RECORD EXTRACTS section start

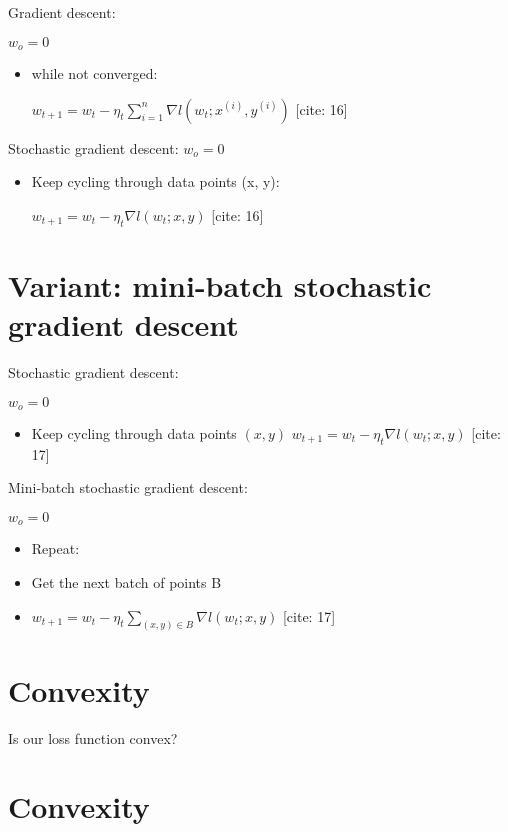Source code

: \documentclass{article}
\begin{document}
Gradient descent:

$w_{o}=0$

\begin{itemize}
    \item while not converged:

     $w_{t+1}=w_{t}-\eta_{t}\sum_{i=1}^{n}\nabla l(w_{t};x^{(i)},y^{(i)})$ [cite: 16]
\end{itemize}

Stochastic gradient descent:
$w_{o}=0$

\begin{itemize}
    \item Keep cycling through data points (x, y):

    $w_{t+1}=w_{t}-\eta_{t}\nabla l(w_{t};x,y)$ [cite: 16]
\end{itemize}

\section{Variant: mini-batch stochastic gradient descent}

Stochastic gradient descent:

$w_{o}=0$

\begin{itemize}
    \item Keep cycling through data points $(x,y)$
    $w_{t+1}=w_{t}-\eta_{t}\nabla l(w_{t};x,y)$  [cite: 17]
\end{itemize}

Mini-batch stochastic gradient descent:

 $w_{o}=0$

\begin{itemize}
    \item Repeat:
    \item Get the next batch of points B
    \item $w_{t+1}=w_{t}-\eta_{t}\sum_{(x,y)\in B}\nabla l(w_{t};x,y)$  [cite: 17]
\end{itemize}

\section{Convexity}

Is our loss function convex?

\section{Convexity}
\end{document}
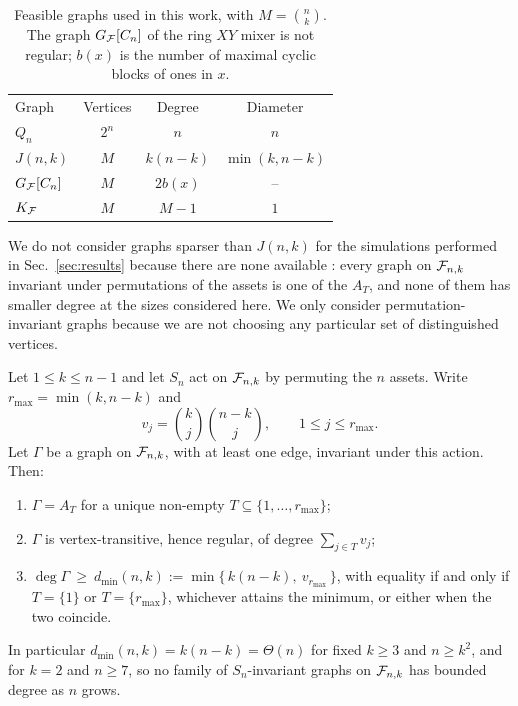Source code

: \begin{table}[b]
\caption{\label{tab:graph-zoo}Feasible graphs used in this work, with
$M=\binom{n}{k}$. The graph $G_{\F}[C_n]$ of the ring $XY$ mixer is not regular; $b(x)$ is the number of maximal cyclic blocks of ones in $x$. }
\begin{ruledtabular}
\begin{tabular}{lccc}
Graph & Vertices & Degree & Diameter \\
\colrule
$Q_n$ & $2^n$ & $n$ & $n$ \\
$J(n,k)$ & $M$ & $k(n-k)$ & $\min(k,n-k)$ \\
$G_{\F}[C_n]$ & $M$ & $2b(x)$ & -- \\ %
$K_{\F}$ & $M$ & $M-1$ & $1$ \\
\end{tabular}
\end{ruledtabular}
\end{table}

We do not consider graphs sparser than $J(n,k)$ for the simulations performed in Sec.~\ref{sec:results} because there are none available : every graph on $\F_{n,k}$ invariant under permutations of the assets is one of the $A_T$, and none of them has smaller degree at the sizes considered here. We only consider permutation-invariant graphs because we are not choosing any particular set of distinguished vertices.

\begin{proposition}
\label{prop:min-degree}
Let $1\le k\le n-1$ and let $S_n$ act on $\F_{n,k}$ by permuting the $n$ assets. Write $r_{\max}=\min(k,n-k)$ and
\begin{equation}
v_j=\binom{k}{j}\binom{n-k}{j},\qquad 1\le j\le r_{\max}.
    \label{eq:valency}
\end{equation}
Let $\Gamma$ be a graph on $\F_{n,k}$, with at least one edge, invariant under this action. Then:
\begin{enumerate}
\item[(i)] $\Gamma=A_T$ for a unique non-empty
$T\subseteq\{1,\dots,r_{\max}\}$;
\item[(ii)] $\Gamma$ is vertex-transitive, hence regular, of degree
$\sum_{j\in T}v_j$;
\item[(iii)] $\deg\Gamma\ \ge\ d_{\min}(n,k):=\min\bigl\{\,k(n-k),\
v_{r_{\max}}\,\bigr\}$, with equality if and only if $T=\{1\}$ or $T=\{r_{\max}\}$, whichever attains the minimum, or either when the two coincide.
\end{enumerate}
In particular $d_{\min}(n,k)=k(n-k)=\Theta(n)$ for fixed $k\ge3$ and $n\ge k^{2}$, and for $k=2$ and $n\ge7$, so no family of $S_n$-invariant graphs on $\F_{n,k}$ has bounded degree as $n$ grows.
\end{proposition}

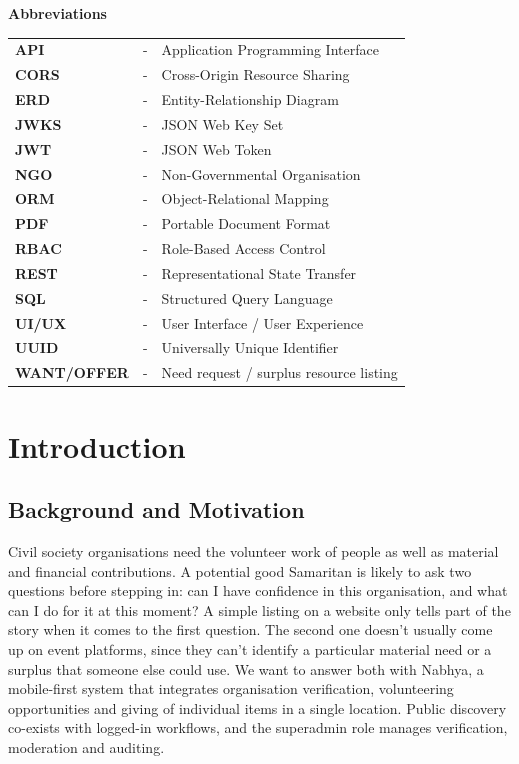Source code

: \cleardoublepage
{}
\thispagestyle{empty}
\begin{center}{\Huge\textbf{Abbreviations}}\end{center}
\vspace{0.3in}
\begin{longtable}{p{}cp{}}
\textbf{API} & - & Application Programming Interface\\
\textbf{CORS} & - & Cross-Origin Resource Sharing\\
\textbf{ERD} & - & Entity-Relationship Diagram\\
\textbf{JWKS} & - & JSON Web Key Set\\
\textbf{JWT} & - & JSON Web Token\\
\textbf{NGO} & - & Non-Governmental Organisation\\
\textbf{ORM} & - & Object-Relational Mapping\\
\textbf{PDF} & - & Portable Document Format\\
\textbf{RBAC} & - & Role-Based Access Control\\
\textbf{REST} & - & Representational State Transfer\\
\textbf{SQL} & - & Structured Query Language\\
\textbf{UI/UX} & - & User Interface / User Experience\\
\textbf{UUID} & - & Universally Unique Identifier\\
\textbf{WANT/OFFER} & - & Need request / surplus resource listing\\
\end{longtable}

\cleardoublepage
{}

\chapter{Introduction}
\label{ch:introduction}

\section{Background and Motivation}
Civil society organisations need the volunteer work of people as well as material and financial contributions. A potential good Samaritan is likely to ask two questions before stepping in: can I have confidence in this organisation, and what can I do for it at this moment? A simple listing on a website only tells part of the story when it comes to the first question. The second one doesn't usually come up on event platforms, since they can't identify a particular material need or a surplus that someone else could use.
We want to answer both with Nabhya, a mobile-first system that integrates organisation verification, volunteering opportunities and giving of individual items in a single location. Public discovery co-exists with logged-in workflows, and the superadmin role manages verification, moderation and auditing.

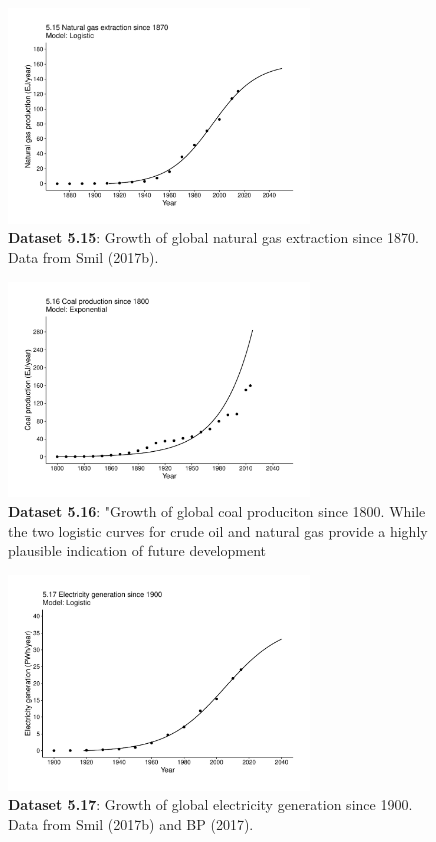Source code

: \documentclass[aps,rmp,preprint,superscriptaddress,10pt,onecolumn]{article}
\begin{document}
\begin{figure}[h]
\includegraphics[width=8cm]{output/figs-ggplot/5.15.pdf}
\caption{\textbf{Dataset 5.15}: Growth of global natural gas extraction since 1870. Data from Smil (2017b).}
\end{figure}
	
\begin{figure}[h]
\includegraphics[width=8cm]{output/figs-ggplot/5.16.pdf}
\caption{\textbf{Dataset 5.16}: "Growth of global coal produciton since 1800. While the two logistic curves for crude oil and natural gas provide a highly plausible indication of future development}
\end{figure}
	
\begin{figure}[h]
\includegraphics[width=8cm]{output/figs-ggplot/5.17.pdf}
\caption{\textbf{Dataset 5.17}: Growth of global electricity generation since 1900. Data from Smil (2017b) and BP (2017). }
\end{figure}
	
\end{document}
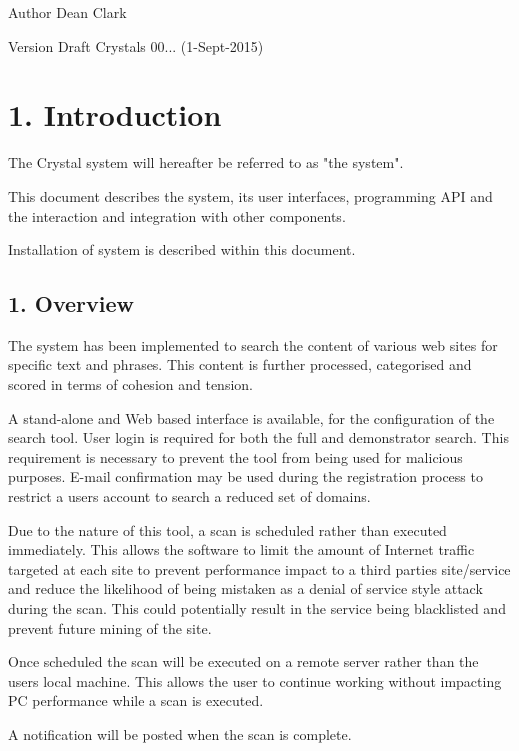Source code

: 

\begin{DoxyAuthor}{Author}
Dean Clark 
\end{DoxyAuthor}
\begin{DoxyVersion}{Version}
Draft Crystals 00... (1-\/\+Sept-\/2015)
\end{DoxyVersion}
\hypertarget{index_sec_1}{}\section{1. 	\+Introduction}\label{index_sec_1}
\begin{DoxyVerb}The Crystal system will hereafter be referred to as "the system".

This document describes the system, its user interfaces, programming API and the interaction 
and integration with other components.

Installation of system is described within this document. 
\end{DoxyVerb}
\hypertarget{index_sec_1_1}{}\subsection{1.	\+Overview}\label{index_sec_1_1}
\begin{DoxyVerb}The system has been implemented to search the content of various web sites for specific text
and phrases.  This content is further processed, categorised and scored in terms of cohesion and tension.

A stand-alone and Web based interface is available, for the configuration of the search tool.
User login is required for both the full and demonstrator search.  This requirement is 
necessary to prevent the tool from being used for malicious purposes.  E-mail confirmation 
may be used during the registration process to restrict a users account to search a reduced set of domains. 

Due to the nature of this tool, a scan is scheduled rather than executed immediately.  This allows the software
 to limit the amount of Internet traffic targeted at each site to prevent performance
impact to a third parties site/service and reduce the likelihood of being mistaken as a denial of service style
 attack during the scan.  This could potentially result in the service being blacklisted and prevent future 
 mining of the site.

Once scheduled the scan will be executed on a remote server rather than the users local machine.  
This allows the user to continue working without impacting PC performance while a scan is executed.

A notification will be posted when the scan is complete.
\end{DoxyVerb}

RECORD EXTRACTS section end

WHAT THE TASK ASKS: What is needed is the number of lines in these entries that include the word "width"; please give it alone.

YOUR SOLUTION: 3